- Map showing Dondepur (#544) in Khiron CD block
- Dondepur Location in Uttar Pradesh, India
- Coordinates: 26°19′40″N 80°52′07″E﻿ / ﻿26.327807°N 80.868522°E
- Country India: India
- State: Uttar Pradesh
- District: Raebareli

Area
- • Total: 1.178 km^{2} (0.455 sq mi)

Population (2011)
- • Total: 1,251
- • Density: 1,062/km^{2} (2,750/sq mi)

Languages
- • Official: Hindi
- Time zone: UTC+5:30 (IST)
- Vehicle registration: UP-35

= Dondepur =

Dondepur is a village in Khiron block of Rae Bareli district, Uttar Pradesh, India. It is located 22 km from Lalganj, the tehsil headquarters. As of 2011, it has a population of 1,251 people, in 253 households. It has one primary school and no healthcare facilities.

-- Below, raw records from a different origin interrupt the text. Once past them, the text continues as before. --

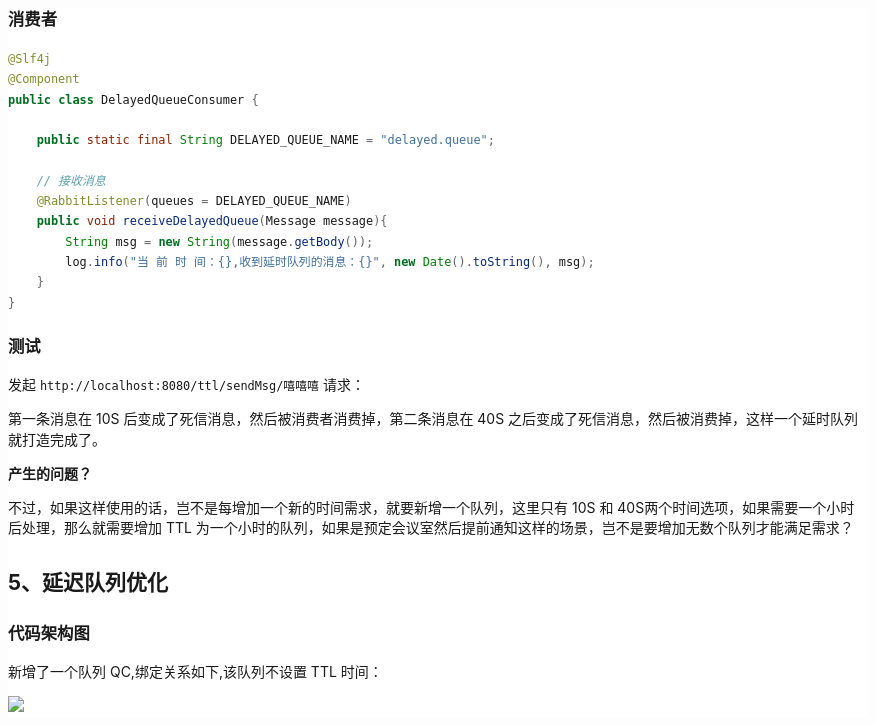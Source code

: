 

### 消费者



```java
@Slf4j
@Component
public class DelayedQueueConsumer {

    public static final String DELAYED_QUEUE_NAME = "delayed.queue";

    // 接收消息
    @RabbitListener(queues = DELAYED_QUEUE_NAME)
    public void receiveDelayedQueue(Message message){
        String msg = new String(message.getBody());
        log.info("当 前 时 间：{},收到延时队列的消息：{}", new Date().toString(), msg);
    }
}
```





### 测试



发起 `http://localhost:8080/ttl/sendMsg/嘻嘻嘻` 请求：

第一条消息在 10S 后变成了死信消息，然后被消费者消费掉，第二条消息在 40S 之后变成了死信消息，然后被消费掉，这样一个延时队列就打造完成了。



**产生的问题？**

不过，如果这样使用的话，岂不是每增加一个新的时间需求，就要新增一个队列，这里只有 10S 和 40S两个时间选项，如果需要一个小时后处理，那么就需要增加 TTL 为一个小时的队列，如果是预定会议室然后提前通知这样的场景，岂不是要增加无数个队列才能满足需求？











## 5、延迟队列优化







### 代码架构图



新增了一个队列 QC,绑定关系如下,该队列不设置 TTL 时间：

![](https://cdn.jsdelivr.net/gh/niuxvdong/pic@bb4f16c0825b55d1cad140a5b8d650889b256458/2021/10/04/31ea7c80db0244ead6a22fc35678d52e.png)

The 1961 census recorded Dondepur as comprising 3 hamlets, with a total population of 649 people (334 male and 315 female), in 122 households and 116 physical houses. The area of the village was given as 295 acres.

The 1981 census recorded Dondepur (as "Dondeypur") as having a population of 854 people, in 153 households, and having an area of 121.00 hectares. The main staple foods were given as wheat and rice.